The room is about 30' wide and 40' long, with an 18' ceiling and a small choir balcony at the back. There isn't a scrap of cloth or sound absorbing material in the place, including the hardwood pews.

Last night we did a sound check. We can understand the 2 lady interviewers, and 3 of the 4 gents pretty well. The 4th man, who is in his 90s, has a basso profundo voice, and it comes through totally muddled. Last night we didn't have the video projector, so there were no hints from lip reading.
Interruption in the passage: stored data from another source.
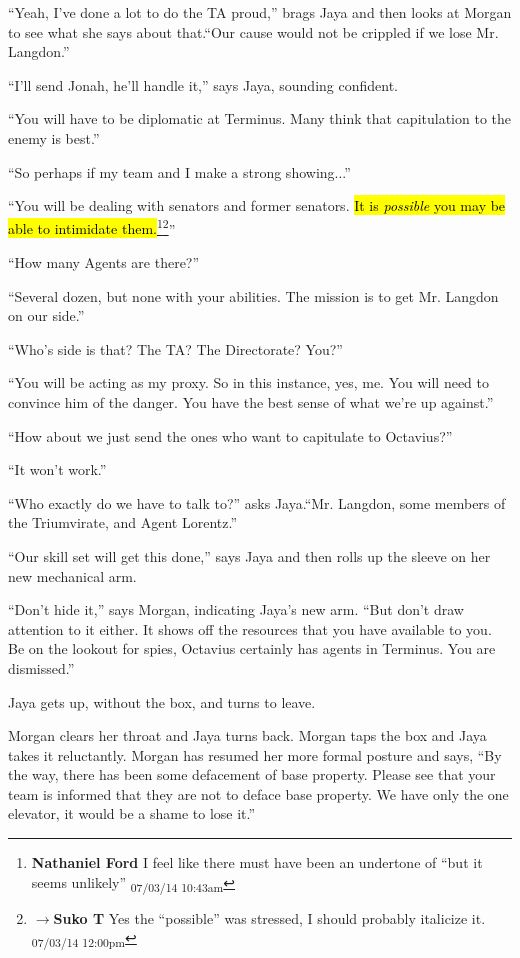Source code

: ``Yeah, I've done a lot to do the TA proud,'' brags Jaya and then looks at Morgan to see what she says about that.``Our cause would not be crippled if we lose Mr. Langdon.''

``I'll send Jonah, he'll handle it,'' says Jaya, sounding confident.

``You will have to be diplomatic at Terminus.  Many think that capitulation to the enemy is best.''

``So perhaps if my team and I make a strong showing...''

``You will be dealing with senators and former senators.  \hl{It is \textit{possible }you may be able to intimidate them.}\footnote{\textbf{Nathaniel Ford }I feel like there must have been an undertone of ``but it seems unlikely'' \textsubscript{07/03/14 10:43am}}\footnote{$\rightarrow$\textbf{Suko T }Yes the ``possible'' was stressed, I should probably italicize it. \textsubscript{07/03/14 12:00pm}}''

``How many Agents are there?''

``Several dozen, but none with your abilities.  The mission is to get Mr. Langdon on our side.''

``Who's side is that?  The TA?  The Directorate?  You?''

``You will be acting as my proxy.  So in this instance, yes, me.  You will need to convince him of the danger.  You have the best sense of what we're up against.''

``How about we just send the ones who want to capitulate to Octavius?''

``It won't work.''

``Who exactly do we have to talk to?'' asks Jaya.``Mr. Langdon, some members of the Triumvirate, and Agent Lorentz.''

``Our skill set will get this done,'' says Jaya and then rolls up the sleeve on her new mechanical arm.

``Don't hide it,'' says Morgan, indicating Jaya's new arm. ``But don't draw attention to it either.  It shows off the resources that you have available to you.  Be on the lookout for spies, Octavius certainly has agents in Terminus.  You are dismissed.''

Jaya gets up, without the box, and turns to leave.

Morgan clears her throat and Jaya turns back.  Morgan taps the box and Jaya takes it reluctantly.  Morgan has resumed her more formal posture and says, ``By the way, there has been some defacement of base property.  Please see that your team is informed that they are not to deface base property.  We have only the one elevator, it would be a shame to lose it.''

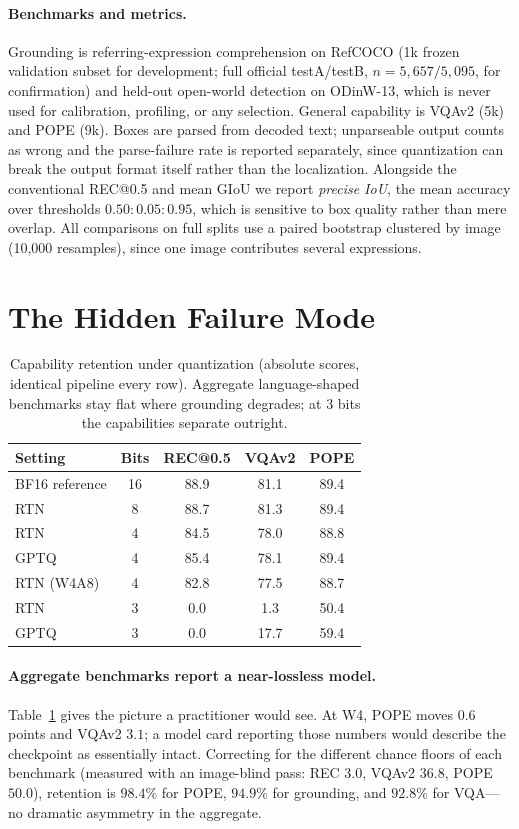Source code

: \documentclass[letterpaper]{article} %
\begin{document}
\paragraph{Benchmarks and metrics.} Grounding is referring-expression comprehension on RefCOCO (1k frozen validation subset for development; full official testA/testB, $n = 5{,}657/5{,}095$, for confirmation) and held-out open-world detection on ODinW-13, which is never used for calibration, profiling, or any selection. General capability is VQAv2 (5k) and POPE (9k). Boxes are parsed from decoded text; unparseable output counts as wrong and the parse-failure rate is reported separately, since quantization can break the output format itself rather than the localization. Alongside the conventional REC@0.5 and mean GIoU we report \emph{precise IoU}, the mean accuracy over thresholds $0.50{:}0.05{:}0.95$, which is sensitive to box quality rather than mere overlap. All comparisons on full splits use a paired bootstrap clustered by image (10{,}000 resamples), since one image contributes several expressions.

\section{The Hidden Failure Mode}

\begin{table}[t]
\centering
\small
\caption{Capability retention under quantization (absolute scores, identical pipeline every row). Aggregate language-shaped benchmarks stay flat where grounding degrades; at 3 bits the capabilities separate outright.}
\label{tab:grid}
\begin{tabular}{lcccc}
\toprule
Setting & Bits & REC@0.5 & VQAv2 & POPE \\
\midrule
BF16 reference & 16 & 88.9 & 81.1 & 89.4 \\
RTN & 8 & 88.7 & 81.3 & 89.4 \\
\midrule
RTN & 4 & 84.5 & 78.0 & 88.8 \\
GPTQ & 4 & 85.4 & 78.1 & 89.4 \\
RTN (W4A8) & 4 & 82.8 & 77.5 & 88.7 \\
\midrule
RTN & 3 & 0.0 & 1.3 & 50.4 \\
GPTQ & 3 & 0.0 & 17.7 & 59.4 \\
\bottomrule
\end{tabular}
\end{table}

\paragraph{Aggregate benchmarks report a near-lossless model.} Table~\ref{tab:grid} gives the picture a practitioner would see. At W4, POPE moves $0.6$ points and VQAv2 $3.1$; a model card reporting those numbers would describe the checkpoint as essentially intact. Correcting for the different chance floors of each benchmark (measured with an image-blind pass: REC $3.0$, VQAv2 $36.8$, POPE $50.0$), retention is $98.4\%$ for POPE, $94.9\%$ for grounding, and $92.8\%$ for VQA---no dramatic asymmetry in the aggregate.
\end{document}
Since there is no sound system in this 165 year old building, I took in 4 pairs of computer speakers (2.1 systems, reasonable quality). We tried one system, then two systems; we moved them around, and up onto the balcony; we tried different speakers; we turned the bass all the way down and the treble all the way up... in short everything we could think of. (I am using my AT88W wireless mic transmitters/receivers to connect to the set I put in the front of the church. While the AT88W isn't the top of the line, it doesn't appear to be contributing to the problem, from what I can hear). I played the intro music as well, and it sounded okay,

I know that some venues cannot be fixed (the Detroit Symphony's "new: marble barn built in the 50's, Ford Auditorium, was so reviled it has finally been torn down) even with baffles and bass traps and sound absorption panels, even if we could afford to put them in. I am wondering if there are some tweaks I can do to the audio to help this out. If driven to it, I will do subtitles for the critical areas, but I would rather not get into that.

Thanks in advance,

Fred

Comments

Chienworks wrote on 1/6/2012, 12:02 PM
Well, keep in mind that it will be better when the room is full of audience members and their winter coats, hats, and mittens. That may be enough to push it up over the edge of intelligibility.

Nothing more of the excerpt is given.